*** Opening RECORDS TO PROCESS ***

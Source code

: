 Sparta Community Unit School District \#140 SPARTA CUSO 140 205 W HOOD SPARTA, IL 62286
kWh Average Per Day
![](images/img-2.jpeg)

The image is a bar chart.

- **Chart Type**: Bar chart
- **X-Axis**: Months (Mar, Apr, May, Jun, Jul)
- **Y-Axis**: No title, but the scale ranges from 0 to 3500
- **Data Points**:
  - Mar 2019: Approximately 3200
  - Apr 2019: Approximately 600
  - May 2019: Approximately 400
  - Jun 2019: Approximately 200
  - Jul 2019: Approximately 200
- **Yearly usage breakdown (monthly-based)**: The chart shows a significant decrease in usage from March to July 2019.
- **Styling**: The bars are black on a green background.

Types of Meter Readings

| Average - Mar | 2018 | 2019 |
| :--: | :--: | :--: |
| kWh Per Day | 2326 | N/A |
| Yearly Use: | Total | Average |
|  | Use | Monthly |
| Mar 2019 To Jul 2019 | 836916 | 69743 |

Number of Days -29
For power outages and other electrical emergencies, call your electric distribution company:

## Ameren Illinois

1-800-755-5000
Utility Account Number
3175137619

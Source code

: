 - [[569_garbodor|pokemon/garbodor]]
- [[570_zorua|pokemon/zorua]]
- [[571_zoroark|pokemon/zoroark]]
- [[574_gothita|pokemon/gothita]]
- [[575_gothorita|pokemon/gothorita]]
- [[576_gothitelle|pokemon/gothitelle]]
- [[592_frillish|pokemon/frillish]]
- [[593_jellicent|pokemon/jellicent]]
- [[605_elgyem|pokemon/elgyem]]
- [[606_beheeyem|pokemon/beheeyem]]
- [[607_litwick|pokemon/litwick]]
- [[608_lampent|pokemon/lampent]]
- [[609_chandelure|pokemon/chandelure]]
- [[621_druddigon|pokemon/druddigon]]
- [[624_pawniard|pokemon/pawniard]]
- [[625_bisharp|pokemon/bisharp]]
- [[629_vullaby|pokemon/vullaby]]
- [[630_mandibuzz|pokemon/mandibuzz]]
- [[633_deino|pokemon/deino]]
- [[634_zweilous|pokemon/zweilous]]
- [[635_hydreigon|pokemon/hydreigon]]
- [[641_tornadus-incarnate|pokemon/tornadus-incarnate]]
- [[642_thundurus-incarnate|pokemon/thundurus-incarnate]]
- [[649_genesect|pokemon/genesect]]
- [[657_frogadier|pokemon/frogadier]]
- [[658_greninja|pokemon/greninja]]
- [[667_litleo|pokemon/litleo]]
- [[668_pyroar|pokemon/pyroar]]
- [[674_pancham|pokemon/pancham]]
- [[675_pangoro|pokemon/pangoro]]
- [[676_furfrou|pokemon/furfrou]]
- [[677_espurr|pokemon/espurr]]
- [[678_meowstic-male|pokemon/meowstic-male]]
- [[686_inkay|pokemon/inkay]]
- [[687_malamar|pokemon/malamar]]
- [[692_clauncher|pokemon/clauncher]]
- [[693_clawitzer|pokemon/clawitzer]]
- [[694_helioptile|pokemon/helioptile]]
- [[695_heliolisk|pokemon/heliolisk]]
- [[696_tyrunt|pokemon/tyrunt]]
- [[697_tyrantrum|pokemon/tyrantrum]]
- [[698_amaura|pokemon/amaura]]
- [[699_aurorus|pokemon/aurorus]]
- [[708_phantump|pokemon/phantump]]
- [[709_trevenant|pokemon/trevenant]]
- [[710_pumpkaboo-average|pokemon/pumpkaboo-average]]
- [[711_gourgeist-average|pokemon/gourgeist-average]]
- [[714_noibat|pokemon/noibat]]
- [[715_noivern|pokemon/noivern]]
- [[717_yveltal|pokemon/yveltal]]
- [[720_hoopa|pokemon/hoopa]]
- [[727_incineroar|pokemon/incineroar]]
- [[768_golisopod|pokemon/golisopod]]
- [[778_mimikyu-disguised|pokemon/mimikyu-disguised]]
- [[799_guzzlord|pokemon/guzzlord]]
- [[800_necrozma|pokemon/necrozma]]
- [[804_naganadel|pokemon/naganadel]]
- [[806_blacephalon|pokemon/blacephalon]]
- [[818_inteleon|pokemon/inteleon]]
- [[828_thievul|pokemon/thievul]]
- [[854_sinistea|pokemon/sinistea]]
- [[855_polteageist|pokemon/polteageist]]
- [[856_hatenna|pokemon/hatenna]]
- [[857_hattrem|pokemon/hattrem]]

*** Closing RECORDS TO PROCESS ***

* **TASK DIRECTIONS**
Look through the material above and print exactly the lines from the one containing "- [[667_litleo|pokemon/litleo]]" to the one containing "- [[699_aurorus|pokemon/aurorus]]", both included, and nothing more.

* **EXERCISE OUTPUT**
- [[667_litleo|pokemon/litleo]]
- [[668_pyroar|pokemon/pyroar]]
- [[674_pancham|pokemon/pancham]]
- [[675_pangoro|pokemon/pangoro]]
- [[676_furfrou|pokemon/furfrou]]
- [[677_espurr|pokemon/espurr]]
- [[678_meowstic-male|pokemon/meowstic-male]]
- [[686_inkay|pokemon/inkay]]
- [[687_malamar|pokemon/malamar]]
- [[692_clauncher|pokemon/clauncher]]
- [[693_clawitzer|pokemon/clawitzer]]
- [[694_helioptile|pokemon/helioptile]]
- [[695_heliolisk|pokemon/heliolisk]]
- [[696_tyrunt|pokemon/tyrunt]]
- [[697_tyrantrum|pokemon/tyrantrum]]
- [[698_amaura|pokemon/amaura]]
- [[699_aurorus|pokemon/aurorus]]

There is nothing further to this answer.